TDC: input data format
Overview
TDC (Tabular Document-Concept) is a format specificailly designed to represent the biomedical literature as a collection of documents represented by their concepts. In particular it facilitates the extraction of a knowledge graph of concepts and can be used as a support for Literature-Based Discovery (LBD).
The format is meant as a form of standard which disconnects the stage of data extraction from the the stage of high level exploitation:
- Upstream, different datasets and extraction methods can be represented as TDC.
- Downtream, different applications and methods (e.g. LBD methods) can exploit any dataset represented as TDC.
Currently two main options are proposed to obtain a TDC representation of the biomedical literature:
- PubTatorCentral conveniently provides Medline/PMC data after annotation and disambiguation.
- The raw Medline/PMC data can be converted to TDC and disambiguated using the following tools:
- This fork of the Knowedge Discovery (KD) repository (The original code was made by Jake Lever)
- The in-house disambiguation code “KD Data Tools”
The TDC format
- Note: description from this KnowledgeDiscovery fork. The format was originally designed for the KD data, hence the use UMLS CUIs as concept identifiers (CUIs can be replaced with any concept id).
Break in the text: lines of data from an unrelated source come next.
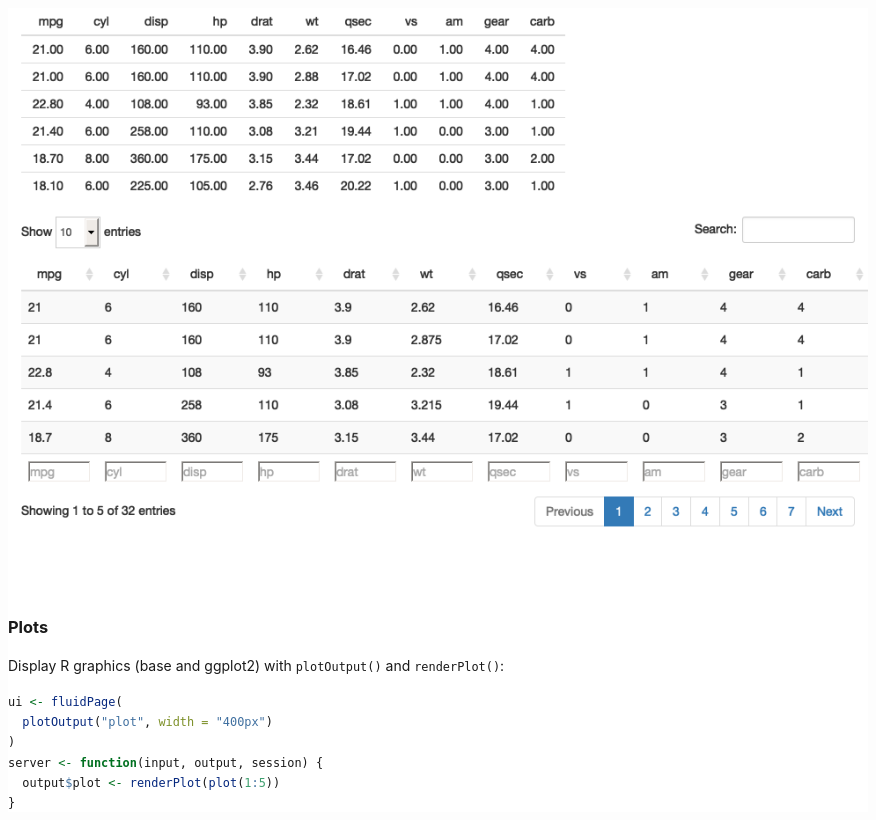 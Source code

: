 <img src="screenshots/basic-ui/output-table.png" width="1303" />


### Plots

Display R graphics (base and ggplot2) with `plotOutput()` and `renderPlot()`:


```r
ui <- fluidPage(
  plotOutput("plot", width = "400px")
)
server <- function(input, output, session) {
  output$plot <- renderPlot(plot(1:5))
}
``` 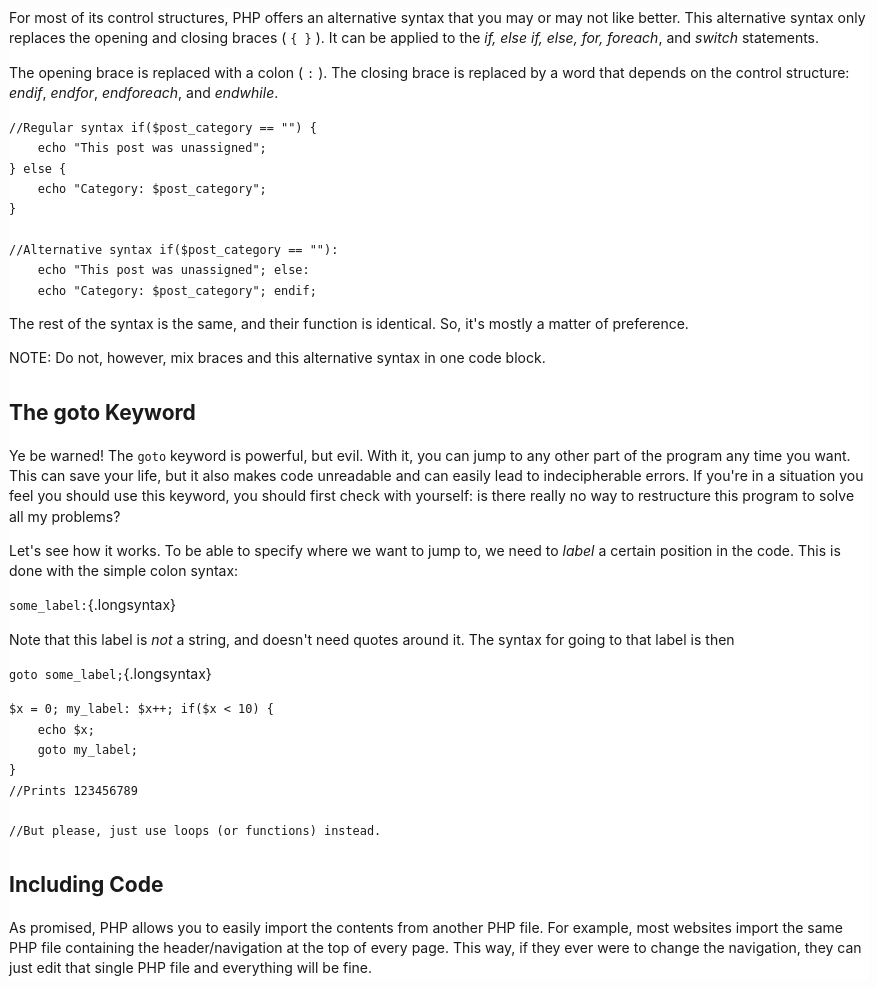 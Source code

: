 For most of its control structures, PHP offers an alternative syntax that you may or may not like better. This alternative syntax only replaces the opening and closing braces ( `{ }` ). It can be applied to the *if, else if, else, for, foreach*, and *switch* statements.

The opening brace is replaced with a colon ( `:` ). The closing brace is replaced by a word that depends on the control structure: *endif*,
*endfor*, *endforeach*, and *endwhile*.

``` {data-lang="php"}
//Regular syntax if($post_category == "") {
    echo "This post was unassigned";
} else {
    echo "Category: $post_category";
}

//Alternative syntax if($post_category == ""):
    echo "This post was unassigned"; else:
    echo "Category: $post_category"; endif;
```

The rest of the syntax is the same, and their function is identical. So, it's mostly a matter of preference.

NOTE: Do not, however, mix braces and this alternative syntax in one code block.

## The goto Keyword

Ye be warned! The `goto` keyword is powerful, but evil. With it, you can jump to any other part of the program any time you want. This can save your life, but it also makes code unreadable and can easily lead to indecipherable errors. If you're in a situation you feel you should use this keyword, you should first check with yourself: is there really no way to restructure this program to solve all my problems?

Let's see how it works. To be able to specify where we want to jump to, we need to *label* a certain position in the code. This is done with the simple colon syntax:

`some_label:`{.longsyntax}

Note that this label is *not* a string, and doesn't need quotes around it. The syntax for going to that label is then

`goto some_label;`{.longsyntax}

``` {data-lang="php"}
$x = 0; my_label: $x++; if($x < 10) {
    echo $x;
    goto my_label;
}
//Prints 123456789

//But please, just use loops (or functions) instead.
```

## Including Code

As promised, PHP allows you to easily import the contents from another PHP file. For example, most websites import the same PHP file containing the header/navigation at the top of every page. This way, if they ever were to change the navigation, they can just edit that single PHP file and everything will be fine.
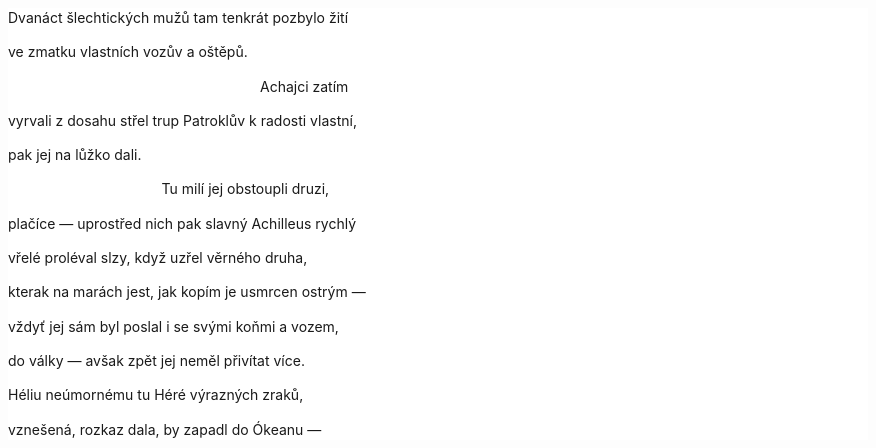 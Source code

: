 Dvanáct šlechtických mužů tam tenkrát pozbylo žití

</section>

<section>

ve zmatku vlastních vozův a oštěpů.

                                                                Achajci zatím

</section>

<section>

vyrvali z dosahu střel trup Patroklův k radosti vlastní,

</section>

<section>

pak jej na lůžko dali.

</section>

<section>

                                       Tu milí jej obstoupli druzi,

</section>

<section>

plačíce — uprostřed nich pak slavný Achilleus rychlý

</section>

<section>

vřelé proléval slzy, když uzřel věrného druha,

</section>

<section>

kterak na marách jest, jak kopím je usmrcen ostrým —

</section>

<section>

vždyť jej sám byl poslal i se svými koňmi a vozem,

</section>

<section>

do války — avšak zpět jej neměl přivítat více.

Héliu neúmornému tu Héré výrazných zraků,

</section>

<section>

vznešená, rozkaz dala, by zapadl do Ókeanu —
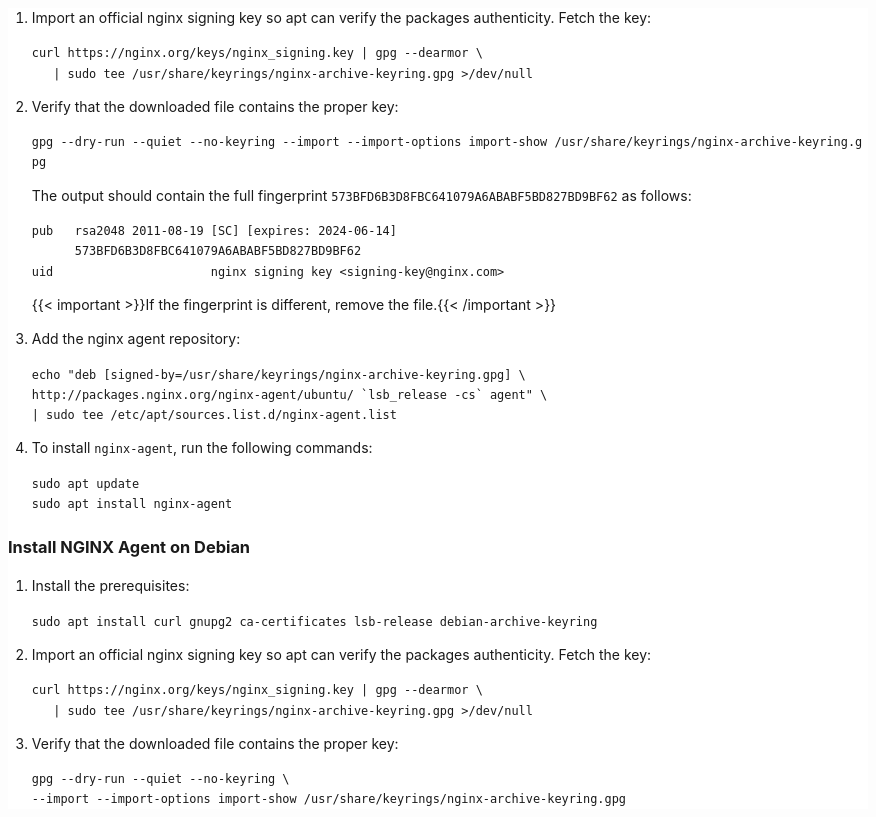 1. Import an official nginx signing key so apt can verify the packages authenticity. Fetch the key:

   ```shell
   curl https://nginx.org/keys/nginx_signing.key | gpg --dearmor \
      | sudo tee /usr/share/keyrings/nginx-archive-keyring.gpg >/dev/null
   ```

1. Verify that the downloaded file contains the proper key:

   ```shell
   gpg --dry-run --quiet --no-keyring --import --import-options import-show /usr/share/keyrings/nginx-archive-keyring.gpg
   ```

   The output should contain the full fingerprint `573BFD6B3D8FBC641079A6ABABF5BD827BD9BF62` as follows:

   ```
   pub   rsa2048 2011-08-19 [SC] [expires: 2024-06-14]
         573BFD6B3D8FBC641079A6ABABF5BD827BD9BF62
   uid                      nginx signing key <signing-key@nginx.com>
   ```

   {{< important >}}If the fingerprint is different, remove the file.{{< /important >}}

1. Add the nginx agent repository:

   ```shell
   echo "deb [signed-by=/usr/share/keyrings/nginx-archive-keyring.gpg] \
   http://packages.nginx.org/nginx-agent/ubuntu/ `lsb_release -cs` agent" \
   | sudo tee /etc/apt/sources.list.d/nginx-agent.list
   ```

1. To install `nginx-agent`, run the following commands:

   ```shell
   sudo apt update
   sudo apt install nginx-agent
   ```

### Install NGINX Agent on Debian

1. Install the prerequisites:

   ```shell
   sudo apt install curl gnupg2 ca-certificates lsb-release debian-archive-keyring
   ```

1. Import an official nginx signing key so apt can verify the packages authenticity.
   Fetch the key:

   ```shell
   curl https://nginx.org/keys/nginx_signing.key | gpg --dearmor \
      | sudo tee /usr/share/keyrings/nginx-archive-keyring.gpg >/dev/null
   ```

1. Verify that the downloaded file contains the proper key:

   ```shell
   gpg --dry-run --quiet --no-keyring \
   --import --import-options import-show /usr/share/keyrings/nginx-archive-keyring.gpg
   ```
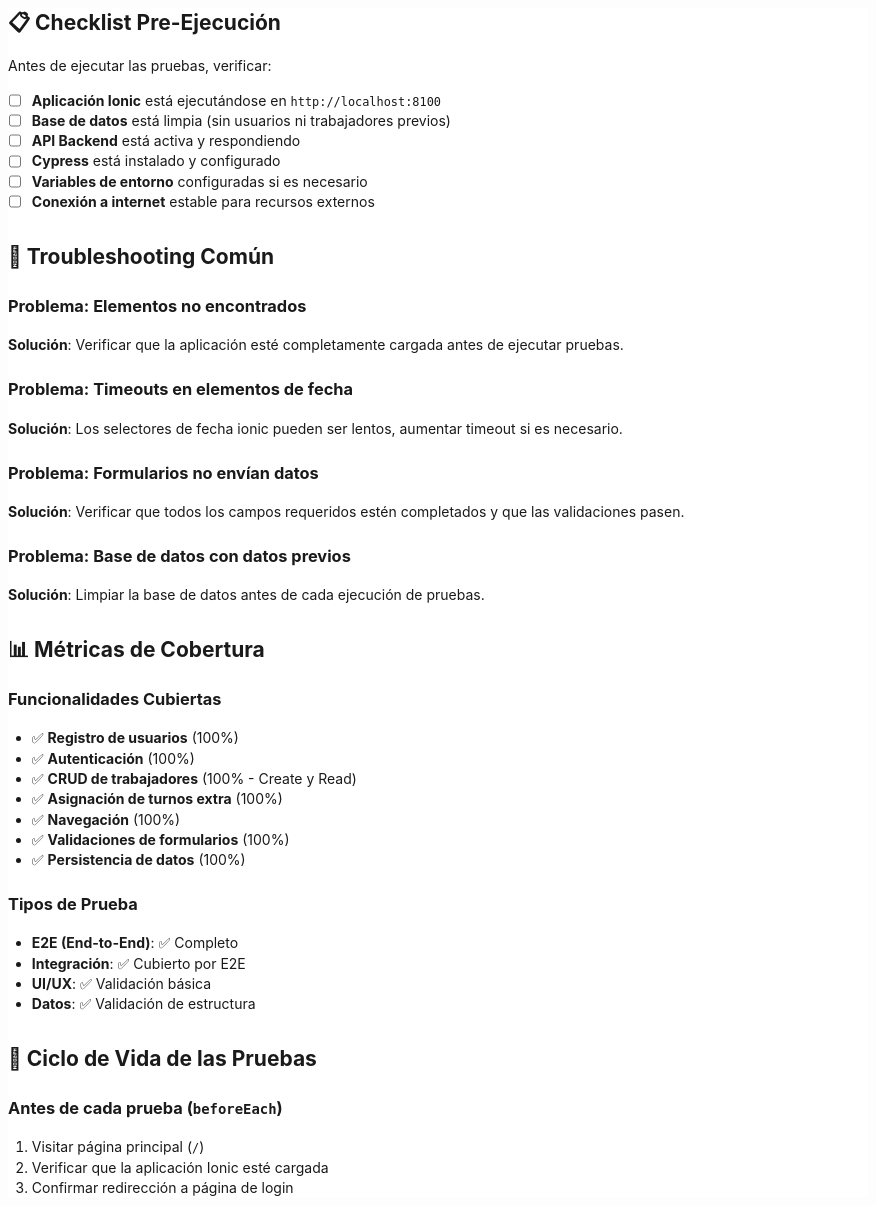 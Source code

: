## 📋 Checklist Pre-Ejecución

Antes de ejecutar las pruebas, verificar:

- [ ] **Aplicación Ionic** está ejecutándose en `http://localhost:8100`
- [ ] **Base de datos** está limpia (sin usuarios ni trabajadores previos)
- [ ] **API Backend** está activa y respondiendo
- [ ] **Cypress** está instalado y configurado
- [ ] **Variables de entorno** configuradas si es necesario
- [ ] **Conexión a internet** estable para recursos externos

## 🐛 Troubleshooting Común

### Problema: Elementos no encontrados
**Solución**: Verificar que la aplicación esté completamente cargada antes de ejecutar pruebas.

### Problema: Timeouts en elementos de fecha
**Solución**: Los selectores de fecha ionic pueden ser lentos, aumentar timeout si es necesario.

### Problema: Formularios no envían datos
**Solución**: Verificar que todos los campos requeridos estén completados y que las validaciones pasen.

### Problema: Base de datos con datos previos
**Solución**: Limpiar la base de datos antes de cada ejecución de pruebas.

## 📊 Métricas de Cobertura

### Funcionalidades Cubiertas
- ✅ **Registro de usuarios** (100%)
- ✅ **Autenticación** (100%)
- ✅ **CRUD de trabajadores** (100% - Create y Read)
- ✅ **Asignación de turnos extra** (100%)
- ✅ **Navegación** (100%)
- ✅ **Validaciones de formularios** (100%)
- ✅ **Persistencia de datos** (100%)

### Tipos de Prueba
- **E2E (End-to-End)**: ✅ Completo
- **Integración**: ✅ Cubierto por E2E
- **UI/UX**: ✅ Validación básica
- **Datos**: ✅ Validación de estructura

## 🔄 Ciclo de Vida de las Pruebas

### Antes de cada prueba (`beforeEach`)
1. Visitar página principal (`/`)
2. Verificar que la aplicación Ionic esté cargada
3. Confirmar redirección a página de login
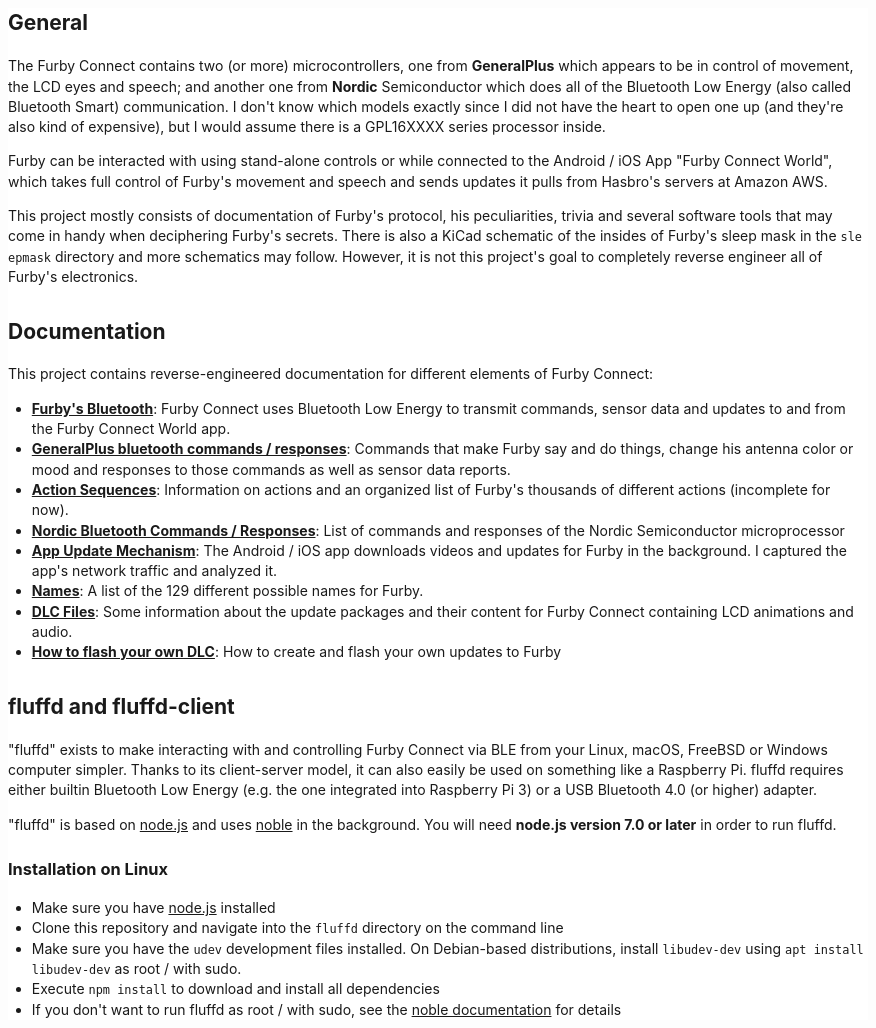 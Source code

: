 ## General
The Furby Connect contains two (or more) microcontrollers, one from **GeneralPlus** which appears to be in control of movement, the LCD eyes and speech; and another one from **Nordic** Semiconductor which does all of the Bluetooth Low Energy (also called Bluetooth Smart) communication. I don't know which models exactly since I did not have the heart to open one up (and they're also kind of expensive), but I would assume there is a GPL16XXXX series processor inside.

Furby can be interacted with using stand-alone controls or while connected to the Android / iOS App "Furby Connect World", which takes full control of Furby's movement and speech and sends updates it pulls from Hasbro's servers at Amazon AWS.

This project mostly consists of documentation of Furby's protocol, his peculiarities, trivia and several software tools that may come in handy when deciphering Furby's secrets. There is also a KiCad schematic of the insides of Furby's sleep mask in the `sleepmask` directory and more schematics may follow. However, it is not this project's goal to completely reverse engineer all of Furby's electronics.

## Documentation
This project contains reverse-engineered documentation for different elements of Furby Connect:
* [**Furby's Bluetooth**](doc/bluetooth.md): Furby Connect uses Bluetooth Low Energy to transmit commands, sensor data and updates to and from the Furby Connect World app.
* [**GeneralPlus bluetooth commands / responses**](doc/generalplus.md): Commands that make Furby say and do things, change his antenna color or mood and responses to those commands as well as sensor data reports.
* [**Action Sequences**](doc/actions.md): Information on actions and an organized list of Furby's thousands of different actions (incomplete for now).
* [**Nordic Bluetooth Commands / Responses**](doc/nordic.md): List of commands and responses of the Nordic Semiconductor microprocessor
* [**App Update Mechanism**](doc/connectworld.md): The Android / iOS app downloads videos and updates for Furby in the background. I captured the app's network traffic and analyzed it.
* [**Names**](doc/names.md): A list of the 129 different possible names for Furby.
* [**DLC Files**](doc/dlcformat.md): Some information about the update packages and their content for Furby Connect containing LCD animations and audio.
* [**How to flash your own DLC**](doc/flashdlc.md): How to create and flash your own updates to Furby

## fluffd and fluffd-client
"fluffd" exists to make interacting with and controlling Furby Connect via BLE from your Linux, macOS, FreeBSD or Windows computer simpler. Thanks to its client-server model, it can also easily be used on something like a Raspberry Pi. fluffd requires either builtin Bluetooth Low Energy (e.g. the one integrated into Raspberry Pi 3) or a USB Bluetooth 4.0 (or higher) adapter.

"fluffd" is based on [node.js](https://nodejs.org) and uses [noble](https://github.com/sandeepmistry/noble) in the background. You will need **node.js version 7.0 or later** in order to run fluffd.

### Installation on Linux
* Make sure you have [node.js](https://nodejs.org) installed
* Clone this repository and navigate into the `fluffd` directory on the command line
* Make sure you have the `udev` development files installed. On Debian-based distributions, install `libudev-dev` using `apt install libudev-dev` as root / with sudo.
* Execute `npm install` to download and install all dependencies
* If you don't want to run fluffd as root / with sudo, see the [noble documentation](https://github.com/sandeepmistry/noble#running-on-linux) for details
For each input document, three output files are generated: .raw
, .tok
, .cuis
. The format of these files is described below.
.raw
file
Abstracts:
<pmid> <year> <title> <abstract content>
Full article:
<pmid> <year> <title+subtitle> <abstract content> <paper content>
Where <paper content>
includes the xml elements article
, back
and floating
.
.tok
file
Full content of the sentences with ids
<pmid> <year> <partId> <elemId> <sentNo> <sentence words>
.cuis
file
Extracted CUIs by position, i.e. for every position and length where at least one CUI is found the list of candidate CUIs (synonyms).
The CUIs are provided as integer ids, as used internally by the original KD system.
<pmid> <partId> <elemId> <sentNo> <cuis list> <position> <length>
Collecting PubTator Central (PTC) data
The PubTator Central (PTC) data can be downloaded in bulk in the BioC format as follows:
wget ftp://ftp.ncbi.nlm.nih.gov/pub/lu/PubTatorCentral/PubTatorCentral_BioCXML/*
Estimated duration: 12 hours.
Despite the .gz
extension the files are simple tar
archives. To extract them:
for f in BioCXML.*gz; do tar xf $f; done
- '’Caution:’’ the uncompressed data requires 438G (January 2021 version).
To save space the resulting directory can be compressed:
mksquashfs BioCXML/ BioCXML.sqsh -comp xz
- Estimated duration: 30 hours.
- The compressed size is 69G.
Details about the TDC output format for PTC and differences with KD output
- In the TDC fomat the
.tok
file is meant to primarily represent sentence-level tokenization. Word-level tokenization is optional.- In the KD output in TDC format, word-level tokenization is also provided and the position of a concept is represented as a a token index
- By contrast the PTC output doesn’t provide word-level tokenization and represents the position as a char offset.
- This is due to the fact that the PTC BioC format doesn’t provide word-level tokenization, and applying SciSpacy tokenization turned out not to be compatible with the PTC annotations.
- The format of the concept column is also different between KD and PTC output:
- In KD an occurrence can match multiple UMLS concepts, so the concept column is made of a comma-separated list of concepts.
- Incidentally this is why the KD output requires a disambiguation step.
- In PTC the concepts are already disambiguated and it’s very rare that multiple concepts are provided for the same occurrence. Therefore the concept column represents a single concept. The rare cases of multiple concepts are stored on different lines.
- In PTC the concept column is made of an identifier and a type separated by
@
:id@type
- In PTC a concept identifier can contain pretty much any character, including the comma
,
and even the separator@
(at least one case).- Important: when parsing the concept string
id@type
only the last@
should be interpreted as separator in the string (thetype
cannot contain the separator but theid
can).
- Important: when parsing the concept string
- In KD an occurrence can match multiple UMLS concepts, so the concept column is made of a comma-separated list of concepts.